The single column index for an int / int8 is gonna be smaller and
cheaper to update. OTOH, if you really should have a unique
multi-column index on this table for the sake of your data, then you
might as well make it and use it.
Either one will make slony happy.
| |
| Christopher Browne 2006-04-04, 1:32 pm |
| Miguel <mmiranda- nEhLOg9Nx0turzwRxvvF
aw@public.gmane.org> writes:
> hi, this a design database question , i have a detail table that only
> have 4 columns, i want ot replicate it with slony:
>
> CREATE TABLE horarios_general
> (
> idplan int4 NOT NULL,
> idhorario int4 NOT NULL,
> dia_inicio int4 NOT NULL,
> dia_fin int4 NOT NULL,
> hora_inicio time NOT NULL,
> hora_fin time NOT NULL
> )
>
> it doesnt have a primary key, would it be a problem if the key is
> confirmed of all the table's columns?, is that recommended?
You MUST have a candidate for primary key.
It tends to be most efficient if the PK has fewer columns rather than
more, but really, your decision should be based on what the best sort
of primary key should be for the table.
--
output = ("cbbrowne" "@" "ca.afilias.info")
<http://dba2.int.libertyrms.com/>
Christopher Browne
(416) 673-4124 (land)
| |
| Miguel 2006-04-04, 1:32 pm |
| Christopher Browne wrote:
>Miguel <mmiranda- nEhLOg9Nx0turzwRxvvF
aw@public.gmane.org> writes:
>
>
>
>
>You MUST have a candidate for primary key.
>
>It tends to be most efficient if the PK has fewer columns rather than
>more, but really, your decision should be based on what the best sort
>of primary key should be for the table.
>
>
Ok, the easiest way is create a secuence, but i really need that all the
columns have unique values, so i will go with the multiple column key,
only 6 columns should not be a problem to slony , should it? :-)
thanks
| |
| Andrew Sullivan 2006-04-04, 8:29 pm |
| On Tue, Apr 04, 2006 at 11:56:29AM -0600, Miguel wrote:
> Ok, the easiest way is create a secuence, but i really need that all the
> columns have unique values, so i will go with the multiple column key,
> only 6 columns should not be a problem to slony , should it? :-)

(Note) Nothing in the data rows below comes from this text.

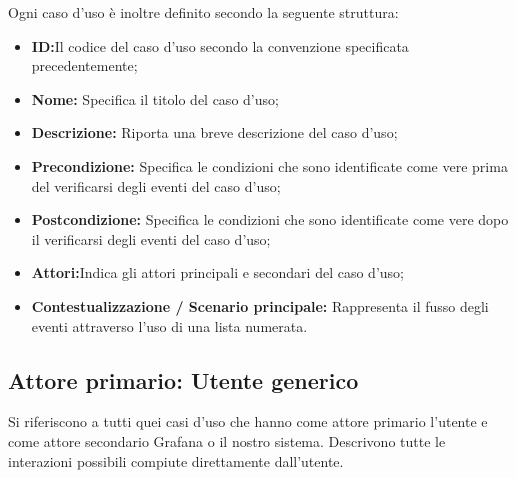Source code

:         \newline
        Ogni caso d'uso è inoltre definito secondo la seguente struttura:
         \begin{itemize}
           \item \textbf{ID:}Il codice del caso d'uso secondo la convenzione specificata precedentemente;
           \item \textbf{Nome:} Specifica il titolo del caso d'uso;
           \item \textbf{Descrizione:} Riporta una breve descrizione del caso d'uso;
           \item \textbf{Precondizione:} Specifica le condizioni che sono identificate come vere
prima del verificarsi degli eventi del caso d'uso;
           \item \textbf{Postcondizione:} Specifica le condizioni che sono identificate come
vere dopo il verificarsi degli eventi del caso d'uso;
		   \item \textbf{Attori:}Indica gli attori principali e secondari del caso d'uso;
           \item \textbf{Contestualizzazione / Scenario principale:} Rappresenta il fusso degli eventi attraverso l'uso di una lista numerata.
         \end{itemize}

		\subsection{Attore primario: Utente generico}
		Si riferiscono a tutti quei casi d'uso che hanno come attore primario l'utente e come attore secondario Grafana o il nostro sistema. Descrivono tutte le interazioni possibili compiute direttamente dall'utente.
		
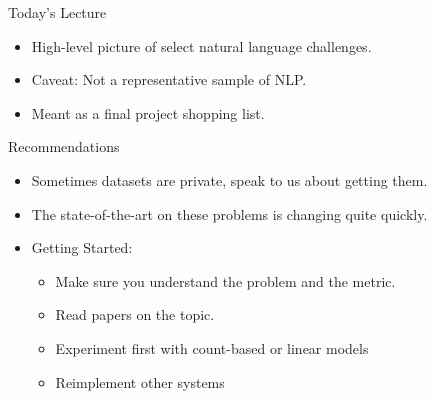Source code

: \documentclass{beamer}
\begin{document}
\begin{frame}{Today's Lecture}
  \begin{itemize}
  \item High-level picture of select natural language challenges.
    \air

  \item Caveat: Not a representative sample of NLP.
    
    \air

  \item Meant as a final project shopping list.
  \end{itemize}
\end{frame}

\begin{frame}{Recommendations}
  \begin{itemize}
  \item Sometimes datasets are private, speak to us about getting them. 
    \air

  \item The state-of-the-art on these problems is changing quite quickly.
    \air 
    
  \item Getting Started: 
    \air 
    \begin{itemize}
    \item Make sure you understand the problem and the metric.
      \air
    \item Read papers on the topic.
      \air
    \item Experiment first with count-based or linear models
      \air
    \item Reimplement other systems
    \end{itemize}
  \end{itemize}
\end{frame}
\end{document}
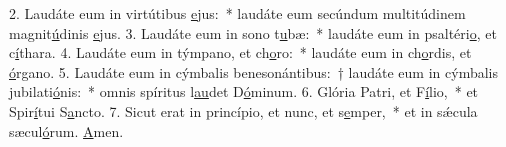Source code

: 2. Laudáte eum in virtútibus \uline{e}jus:~* laudáte eum secúndum multitúdinem magnit\uline{ú}dinis \uline{e}jus.
3. Laudáte eum in sono t\uline{u}bæ:~* laudáte eum in psaltéri\uline{o}, et c\uline{í}thara.
4. Laudáte eum in týmpano, et ch\uline{o}ro:~* laudáte eum in ch\uline{o}rdis, et \uline{ó}rgano.
5. Laudáte eum in cýmbalis benesonántibus:~† laudáte eum in cýmbalis jubilati\uline{ó}nis:~* omnis spíritus l\uline{au}det D\uline{ó}minum.
6. Glória Patri, et F\uline{í}lio,~* et Spir\uline{í}tui S\uline{a}ncto.
7. Sicut erat in princípio, et nunc, et s\uline{e}mper,~* et in sǽcula sæcul\uline{ó}rum. \uline{A}men.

It oughta work. You might find that performance will improve,
however, if you _also_ add an artificial key.
A
--
Andrew Sullivan | ajs-oaT0K0jot5/q2IAV+ODieA@public.gmane.org
This work was visionary and imaginative, and goes to show that visionary
and imaginative work need not end up well.
--Dennis Ritchie
| |
| Miguel 2006-04-04, 8:29 pm |
| Andrew Sullivan wrote:
>On Tue, Apr 04, 2006 at 11:56:29AM -0600, Miguel wrote:
>
>
>
>It oughta work. You might find that performance will improve,
>however, if you _also_ add an artificial key.
>
>A
>
>
>
what do you mean by artificial?, the secuence or specify a candidate key
with
SET ADD TABLE
| |
| Jan Wieck 2006-04-04, 8:29 pm |
| On 4/4/2006 4:06 PM, Miguel wrote:
> Andrew Sullivan wrote:
>
> what do you mean by artificial?, the secuence or specify a candidate key
> with
He means the extra serial column.
The difference it makes for slony is that the commands for replicating
UPDATE and DELETE operations will read
... WHERE "col1" = 'val1' AND "col2" = 'val2' ... "col6" = 'val6'
causing an index lookup with a 6-column scankey instead of a single
int4/int8 column one. Sure, that scan will be more expensive. But I
think Andrew forgot that using an artificial serial column means that
your origin and subscribers must maintain an additional index on all
insert/update operations (and vacuum must clean it up after deletes).
Andrew, do you have actual experience that it will perform better, or
was that an assumption?
Jan
--
#===================
====================
====================
===========#
# It's easier to get forgiveness for being wrong than for being right. #
# Let's break this rule - forgive me. #
#===================
====================
=========== JanWieck- bwPqjjyvM7QAvxtiuMwx
3w@public.gmane.org #
| |
| Andrew Sullivan 2006-04-04, 8:29 pm |
| On Tue, Apr 04, 2006 at 04:16:12PM -0400, Jan Wieck wrote:
> int4/int8 column one. Sure, that scan will be more expensive. But I
> think Andrew forgot that using an artificial serial column means that
> your origin and subscribers must maintain an additional index on all
> insert/update operations (and vacuum must clean it up after deletes).
>
> Andrew, do you have actual experience that it will perform better, or
> was that an assumption?
No, I didn't forget; but I probably should have made this clearer.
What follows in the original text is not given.